Task item:
Find the string "signis" in the records. Copy each line that has it.

Start of Material for the task

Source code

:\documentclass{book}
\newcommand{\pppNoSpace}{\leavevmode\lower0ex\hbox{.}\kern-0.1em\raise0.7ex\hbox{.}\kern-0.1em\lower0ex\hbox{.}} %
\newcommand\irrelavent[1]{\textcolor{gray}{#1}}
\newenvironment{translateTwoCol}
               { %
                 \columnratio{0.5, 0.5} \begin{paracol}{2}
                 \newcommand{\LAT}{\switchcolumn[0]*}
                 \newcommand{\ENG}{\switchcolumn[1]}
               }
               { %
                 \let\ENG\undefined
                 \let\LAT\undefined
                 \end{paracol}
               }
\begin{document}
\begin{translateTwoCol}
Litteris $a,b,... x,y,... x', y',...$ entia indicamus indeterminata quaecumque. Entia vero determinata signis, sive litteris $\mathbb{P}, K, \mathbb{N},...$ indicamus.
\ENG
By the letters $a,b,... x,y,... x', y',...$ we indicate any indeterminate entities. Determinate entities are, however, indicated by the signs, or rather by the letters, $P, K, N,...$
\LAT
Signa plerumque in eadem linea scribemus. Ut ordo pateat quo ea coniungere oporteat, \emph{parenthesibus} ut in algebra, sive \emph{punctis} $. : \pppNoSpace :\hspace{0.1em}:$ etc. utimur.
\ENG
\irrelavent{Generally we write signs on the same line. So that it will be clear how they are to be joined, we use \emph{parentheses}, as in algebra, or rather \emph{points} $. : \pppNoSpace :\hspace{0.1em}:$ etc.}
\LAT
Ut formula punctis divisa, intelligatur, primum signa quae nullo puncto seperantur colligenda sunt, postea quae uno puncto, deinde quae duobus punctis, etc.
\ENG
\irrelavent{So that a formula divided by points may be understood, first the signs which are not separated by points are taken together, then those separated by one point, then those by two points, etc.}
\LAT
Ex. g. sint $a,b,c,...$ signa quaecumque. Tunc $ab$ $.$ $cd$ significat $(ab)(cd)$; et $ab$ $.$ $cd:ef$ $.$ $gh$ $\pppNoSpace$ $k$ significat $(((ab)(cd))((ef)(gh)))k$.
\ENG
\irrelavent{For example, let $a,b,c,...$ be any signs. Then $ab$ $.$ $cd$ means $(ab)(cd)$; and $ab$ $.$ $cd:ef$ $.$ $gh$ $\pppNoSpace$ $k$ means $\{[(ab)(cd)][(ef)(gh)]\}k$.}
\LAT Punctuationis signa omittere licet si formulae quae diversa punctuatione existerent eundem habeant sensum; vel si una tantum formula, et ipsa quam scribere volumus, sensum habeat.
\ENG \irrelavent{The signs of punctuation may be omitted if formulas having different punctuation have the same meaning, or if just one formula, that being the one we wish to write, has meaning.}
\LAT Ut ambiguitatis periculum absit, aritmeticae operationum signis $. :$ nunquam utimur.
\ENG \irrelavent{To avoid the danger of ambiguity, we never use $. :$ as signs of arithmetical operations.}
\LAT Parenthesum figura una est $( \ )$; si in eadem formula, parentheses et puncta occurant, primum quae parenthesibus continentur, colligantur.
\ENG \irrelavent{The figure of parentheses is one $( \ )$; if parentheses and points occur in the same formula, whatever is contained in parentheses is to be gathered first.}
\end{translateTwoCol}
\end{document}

End of Material for the task

Problem solution:
Litteris $a,b,... x,y,... x', y',...$ entia indicamus indeterminata quaecumque. Entia vero determinata signis, sive litteris $\mathbb{P}, K, \mathbb{N},...$ indicamus.
\LAT Ut ambiguitatis periculum absit, aritmeticae operationum signis $. :$ nunquam utimur.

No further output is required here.